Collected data
----
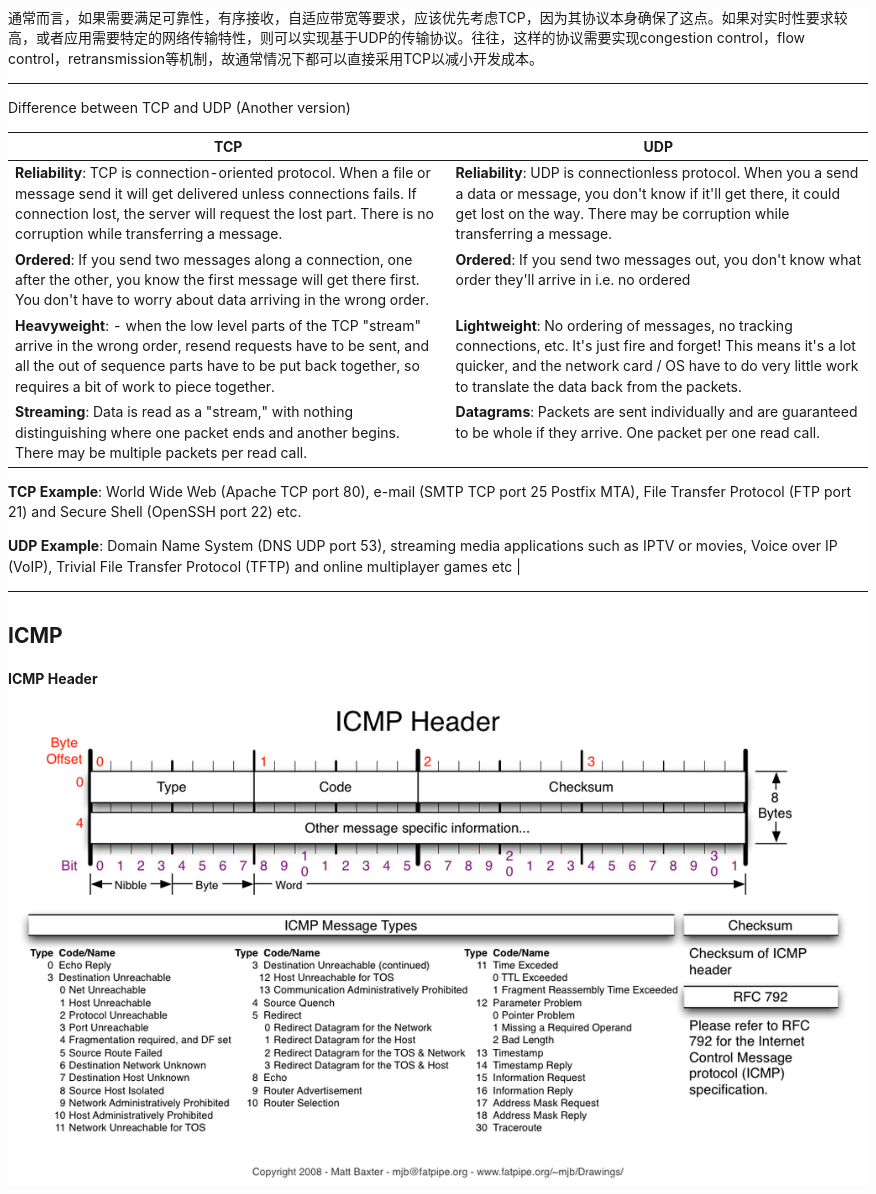 通常而言，如果需要满足可靠性，有序接收，自适应带宽等要求，应该优先考虑TCP，因为其协议本身确保了这点。如果对实时性要求较高，或者应用需要特定的网络传输特性，则可以实现基于UDP的传输协议。往往，这样的协议需要实现congestion control，flow control，retransmission等机制，故通常情况下都可以直接采用TCP以减小开发成本。

---

Difference between TCP and UDP (Another version)

| TCP | UDP |
| ------| ------ |
| **Reliability**: TCP is connection-oriented protocol. When a file or message send it will get delivered unless connections fails. If connection lost, the server will request the lost part. There is no corruption while transferring a message. | **Reliability**: UDP is connectionless protocol. When you a send a data or message, you don't know if it'll get there, it could get lost on the way. There may be corruption while transferring a message. |
| **Ordered**: If you send two messages along a connection, one after the other, you know the first message will get there first. You don't have to worry about data arriving in the wrong order. | **Ordered**: If you send two messages out, you don't know what order they'll arrive in i.e. no ordered |
| **Heavyweight**: - when the low level parts of the TCP "stream" arrive in the wrong order, resend requests have to be sent, and all the out of sequence parts have to be put back together, so requires a bit of work to piece together. | **Lightweight**: No ordering of messages, no tracking connections, etc. It's just fire and forget! This means it's a lot quicker, and the network card / OS have to do very little work to translate the data back from the packets. |
| **Streaming**: Data is read as a "stream," with nothing distinguishing where one packet ends and another begins. There may be multiple packets per read call.	|**Datagrams**: Packets are sent individually and are guaranteed to be whole if they arrive. One packet per one read call. |


**TCP Example**: World Wide Web (Apache TCP port 80), e-mail (SMTP TCP port 25 Postfix MTA), File Transfer Protocol (FTP port 21) and Secure Shell (OpenSSH port 22) etc.

**UDP Example**: Domain Name System (DNS UDP port 53), streaming media applications such as IPTV or movies, Voice over IP (VoIP), Trivial File Transfer Protocol (TFTP) and online multiplayer games etc |

---

## ICMP

**ICMP Header**
![ICMP-Header.png](../images/ICMP-Header.png)
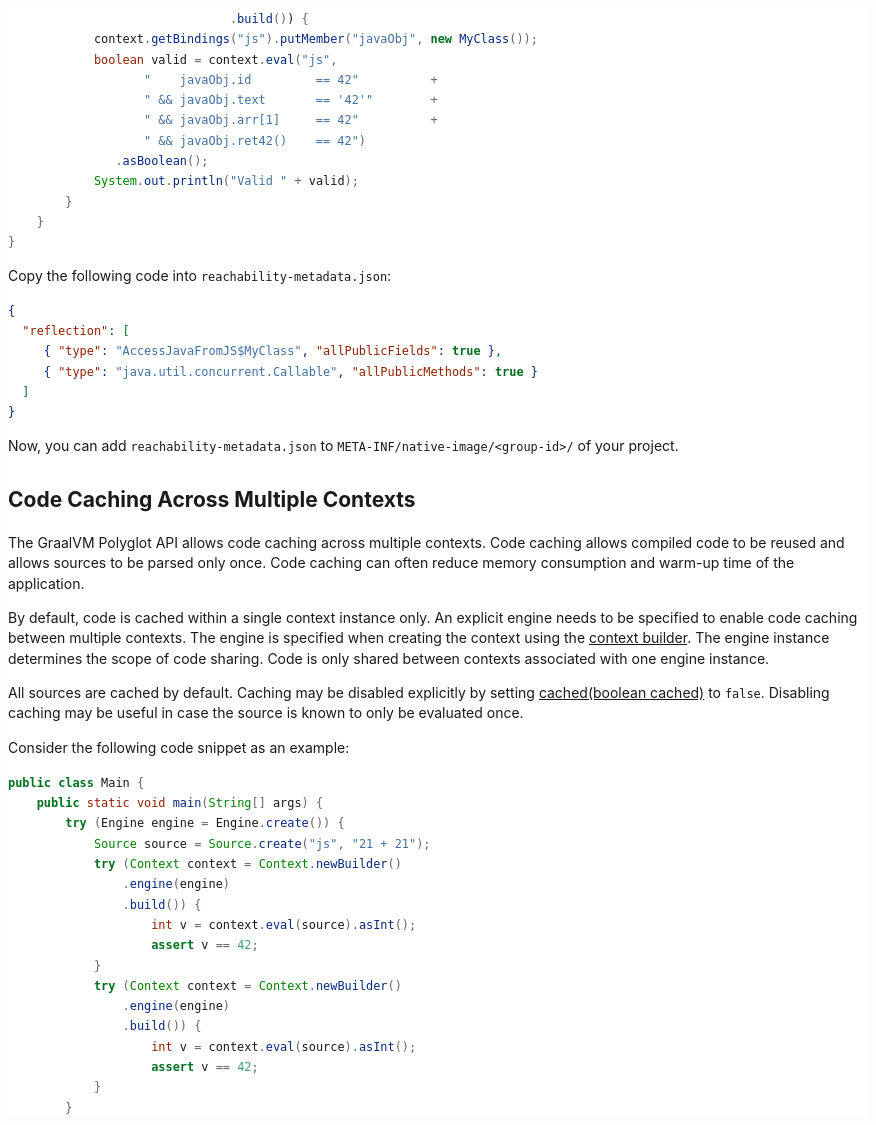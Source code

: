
 ```java
                               .build()) {
            context.getBindings("js").putMember("javaObj", new MyClass());
            boolean valid = context.eval("js",
                   "    javaObj.id         == 42"          +
                   " && javaObj.text       == '42'"        +
                   " && javaObj.arr[1]     == 42"          +
                   " && javaObj.ret42()    == 42")
               .asBoolean();
            System.out.println("Valid " + valid);
        }
    }
}
```

Copy the following code into `reachability-metadata.json`:
```json
{
  "reflection": [
     { "type": "AccessJavaFromJS$MyClass", "allPublicFields": true },
     { "type": "java.util.concurrent.Callable", "allPublicMethods": true }
  ]
}
```


Now, you can add `reachability-metadata.json` to `META-INF/native-image/<group-id>/` of your project.

## Code Caching Across Multiple Contexts

The GraalVM Polyglot API allows code caching across multiple contexts.
Code caching allows compiled code to be reused and allows sources to be parsed only once.
Code caching can often reduce memory consumption and warm-up time of the application.

By default, code is cached within a single context instance only.
An explicit engine needs to be specified to enable code caching between multiple contexts.
The engine is specified when creating the context using the [context builder](https://www.graalvm.org/sdk/javadoc/org/graalvm/polyglot/Context.Builder.html).
The engine instance determines the scope of code sharing.
Code is only shared between contexts associated with one engine instance.

All sources are cached by default.
Caching may be disabled explicitly by setting [cached(boolean cached)](https://www.graalvm.org/sdk/javadoc/org/graalvm/polyglot/Source.Builder.html#cached-boolean-) to `false`. Disabling caching may be useful in case the source is known to only be evaluated once.

Consider the following code snippet as an example:

```java
public class Main {
    public static void main(String[] args) {
        try (Engine engine = Engine.create()) {
            Source source = Source.create("js", "21 + 21");
            try (Context context = Context.newBuilder()
                .engine(engine)
                .build()) {
                    int v = context.eval(source).asInt();
                    assert v == 42;
            }
            try (Context context = Context.newBuilder()
                .engine(engine)
                .build()) {
                    int v = context.eval(source).asInt();
                    assert v == 42;
            }
        }
```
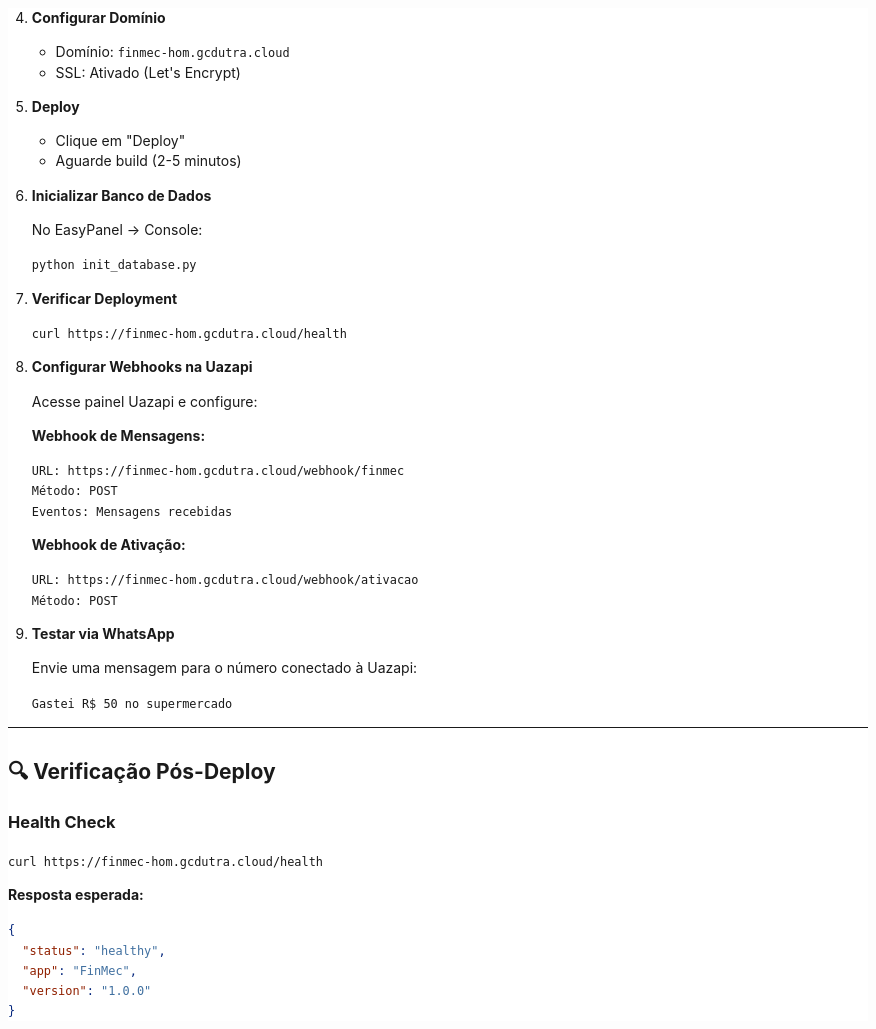 4. **Configurar Domínio**
   - Domínio: `finmec-hom.gcdutra.cloud`
   - SSL: Ativado (Let's Encrypt)

5. **Deploy**
   - Clique em "Deploy"
   - Aguarde build (2-5 minutos)

6. **Inicializar Banco de Dados**

   No EasyPanel → Console:
   ```bash
   python init_database.py
   ```

7. **Verificar Deployment**
   ```bash
   curl https://finmec-hom.gcdutra.cloud/health
   ```

8. **Configurar Webhooks na Uazapi**

   Acesse painel Uazapi e configure:

   **Webhook de Mensagens:**
   ```
   URL: https://finmec-hom.gcdutra.cloud/webhook/finmec
   Método: POST
   Eventos: Mensagens recebidas
   ```

   **Webhook de Ativação:**
   ```
   URL: https://finmec-hom.gcdutra.cloud/webhook/ativacao
   Método: POST
   ```

9. **Testar via WhatsApp**

   Envie uma mensagem para o número conectado à Uazapi:
   ```
   Gastei R$ 50 no supermercado
   ```

---

## 🔍 Verificação Pós-Deploy

### Health Check
```bash
curl https://finmec-hom.gcdutra.cloud/health
```

**Resposta esperada:**
```json
{
  "status": "healthy",
  "app": "FinMec",
  "version": "1.0.0"
}
```
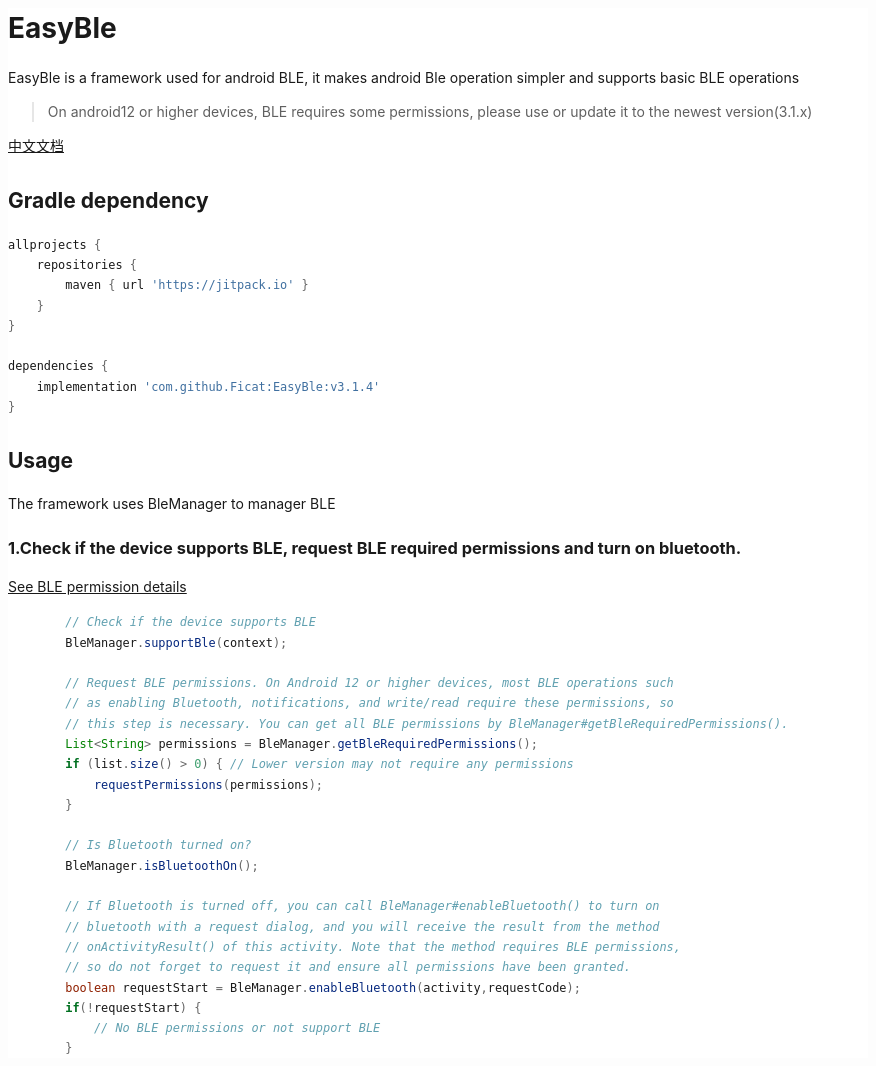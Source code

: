 # EasyBle
  EasyBle is a framework used for android BLE, it makes android Ble operation simpler and supports basic BLE operations
>On android12 or higher devices, BLE requires some permissions, please use or update it to the newest version(3.1.x)

[中文文档](doc/README_CN.md)

## Gradle dependency
```gradle
allprojects {
    repositories {
        maven { url 'https://jitpack.io' }
    }
}

dependencies {
    implementation 'com.github.Ficat:EasyBle:v3.1.4'
}
```

## Usage
 The framework uses BleManager to manager BLE
### 1.Check if the device supports BLE, request BLE required permissions and turn on bluetooth.<br>
[See BLE permission details](doc/README_MORE.md)
```java
        // Check if the device supports BLE
        BleManager.supportBle(context);

        // Request BLE permissions. On Android 12 or higher devices, most BLE operations such
        // as enabling Bluetooth, notifications, and write/read require these permissions, so
        // this step is necessary. You can get all BLE permissions by BleManager#getBleRequiredPermissions().
        List<String> permissions = BleManager.getBleRequiredPermissions();
        if (list.size() > 0) { // Lower version may not require any permissions
            requestPermissions(permissions);
        }

        // Is Bluetooth turned on?
        BleManager.isBluetoothOn();
        
        // If Bluetooth is turned off, you can call BleManager#enableBluetooth() to turn on
        // bluetooth with a request dialog, and you will receive the result from the method
        // onActivityResult() of this activity. Note that the method requires BLE permissions,
        // so do not forget to request it and ensure all permissions have been granted.
        boolean requestStart = BleManager.enableBluetooth(activity,requestCode);
        if(!requestStart) {
            // No BLE permissions or not support BLE
        }
```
----
# What the task asks:
With the pictures excluded, retype the records above verbatim.

# Exercise solution:
 通常而言，如果需要满足可靠性，有序接收，自适应带宽等要求，应该优先考虑TCP，因为其协议本身确保了这点。如果对实时性要求较高，或者应用需要特定的网络传输特性，则可以实现基于UDP的传输协议。往往，这样的协议需要实现congestion control，flow control，retransmission等机制，故通常情况下都可以直接采用TCP以减小开发成本。

---

Difference between TCP and UDP (Another version)

| TCP | UDP |
| ------| ------ |
| **Reliability**: TCP is connection-oriented protocol. When a file or message send it will get delivered unless connections fails. If connection lost, the server will request the lost part. There is no corruption while transferring a message. | **Reliability**: UDP is connectionless protocol. When you a send a data or message, you don't know if it'll get there, it could get lost on the way. There may be corruption while transferring a message. |
| **Ordered**: If you send two messages along a connection, one after the other, you know the first message will get there first. You don't have to worry about data arriving in the wrong order. | **Ordered**: If you send two messages out, you don't know what order they'll arrive in i.e. no ordered |
| **Heavyweight**: - when the low level parts of the TCP "stream" arrive in the wrong order, resend requests have to be sent, and all the out of sequence parts have to be put back together, so requires a bit of work to piece together. | **Lightweight**: No ordering of messages, no tracking connections, etc. It's just fire and forget! This means it's a lot quicker, and the network card / OS have to do very little work to translate the data back from the packets. |
| **Streaming**: Data is read as a "stream," with nothing distinguishing where one packet ends and another begins. There may be multiple packets per read call.	|**Datagrams**: Packets are sent individually and are guaranteed to be whole if they arrive. One packet per one read call. |


**TCP Example**: World Wide Web (Apache TCP port 80), e-mail (SMTP TCP port 25 Postfix MTA), File Transfer Protocol (FTP port 21) and Secure Shell (OpenSSH port 22) etc.

**UDP Example**: Domain Name System (DNS UDP port 53), streaming media applications such as IPTV or movies, Voice over IP (VoIP), Trivial File Transfer Protocol (TFTP) and online multiplayer games etc |

---

## ICMP

**ICMP Header**
![ICMP-Header.png](../images/ICMP-Header.png)
Source code

:
 ```java
                               .build()) {
            context.getBindings("js").putMember("javaObj", new MyClass());
            boolean valid = context.eval("js",
                   "    javaObj.id         == 42"          +
                   " && javaObj.text       == '42'"        +
                   " && javaObj.arr[1]     == 42"          +
                   " && javaObj.ret42()    == 42")
               .asBoolean();
            System.out.println("Valid " + valid);
        }
    }
}
```

Copy the following code into `reachability-metadata.json`:
```json
{
  "reflection": [
     { "type": "AccessJavaFromJS$MyClass", "allPublicFields": true },
     { "type": "java.util.concurrent.Callable", "allPublicMethods": true }
  ]
}
```


Now, you can add `reachability-metadata.json` to `META-INF/native-image/<group-id>/` of your project.

## Code Caching Across Multiple Contexts

The GraalVM Polyglot API allows code caching across multiple contexts.
Code caching allows compiled code to be reused and allows sources to be parsed only once.
Code caching can often reduce memory consumption and warm-up time of the application.

By default, code is cached within a single context instance only.
An explicit engine needs to be specified to enable code caching between multiple contexts.
The engine is specified when creating the context using the [context builder](https://www.graalvm.org/sdk/javadoc/org/graalvm/polyglot/Context.Builder.html).
The engine instance determines the scope of code sharing.
Code is only shared between contexts associated with one engine instance.

All sources are cached by default.
Caching may be disabled explicitly by setting [cached(boolean cached)](https://www.graalvm.org/sdk/javadoc/org/graalvm/polyglot/Source.Builder.html#cached-boolean-) to `false`. Disabling caching may be useful in case the source is known to only be evaluated once.

Consider the following code snippet as an example:

```java
public class Main {
    public static void main(String[] args) {
        try (Engine engine = Engine.create()) {
            Source source = Source.create("js", "21 + 21");
            try (Context context = Context.newBuilder()
                .engine(engine)
                .build()) {
                    int v = context.eval(source).asInt();
                    assert v == 42;
            }
            try (Context context = Context.newBuilder()
                .engine(engine)
                .build()) {
                    int v = context.eval(source).asInt();
                    assert v == 42;
            }
        }
```
 4. **Configurar Domínio**
   - Domínio: `finmec-hom.gcdutra.cloud`
   - SSL: Ativado (Let's Encrypt)

5. **Deploy**
   - Clique em "Deploy"
   - Aguarde build (2-5 minutos)

6. **Inicializar Banco de Dados**

   No EasyPanel → Console:
   ```bash
   python init_database.py
   ```

7. **Verificar Deployment**
   ```bash
   curl https://finmec-hom.gcdutra.cloud/health
   ```

8. **Configurar Webhooks na Uazapi**

   Acesse painel Uazapi e configure:

   **Webhook de Mensagens:**
   ```
   URL: https://finmec-hom.gcdutra.cloud/webhook/finmec
   Método: POST
   Eventos: Mensagens recebidas
   ```

   **Webhook de Ativação:**
   ```
   URL: https://finmec-hom.gcdutra.cloud/webhook/ativacao
   Método: POST
   ```

9. **Testar via WhatsApp**

   Envie uma mensagem para o número conectado à Uazapi:
   ```
   Gastei R$ 50 no supermercado
   ```

---

## 🔍 Verificação Pós-Deploy

### Health Check
```bash
curl https://finmec-hom.gcdutra.cloud/health
```

**Resposta esperada:**
```json
{
  "status": "healthy",
  "app": "FinMec",
  "version": "1.0.0"
}
```
Source code

: # EasyBle
  EasyBle is a framework used for android BLE, it makes android Ble operation simpler and supports basic BLE operations
>On android12 or higher devices, BLE requires some permissions, please use or update it to the newest version(3.1.x)

[中文文档](doc/README_CN.md)

## Gradle dependency
```gradle
allprojects {
    repositories {
        maven { url 'https://jitpack.io' }
    }
}

dependencies {
    implementation 'com.github.Ficat:EasyBle:v3.1.4'
}
```

## Usage
 The framework uses BleManager to manager BLE
### 1.Check if the device supports BLE, request BLE required permissions and turn on bluetooth.<br>
[See BLE permission details](doc/README_MORE.md)
```java
        // Check if the device supports BLE
        BleManager.supportBle(context);

        // Request BLE permissions. On Android 12 or higher devices, most BLE operations such
        // as enabling Bluetooth, notifications, and write/read require these permissions, so
        // this step is necessary. You can get all BLE permissions by BleManager#getBleRequiredPermissions().
        List<String> permissions = BleManager.getBleRequiredPermissions();
        if (list.size() > 0) { // Lower version may not require any permissions
            requestPermissions(permissions);
        }

        // Is Bluetooth turned on?
        BleManager.isBluetoothOn();
        
        // If Bluetooth is turned off, you can call BleManager#enableBluetooth() to turn on
        // bluetooth with a request dialog, and you will receive the result from the method
        // onActivityResult() of this activity. Note that the method requires BLE permissions,
        // so do not forget to request it and ensure all permissions have been granted.
        boolean requestStart = BleManager.enableBluetooth(activity,requestCode);
        if(!requestStart) {
            // No BLE permissions or not support BLE
        }
```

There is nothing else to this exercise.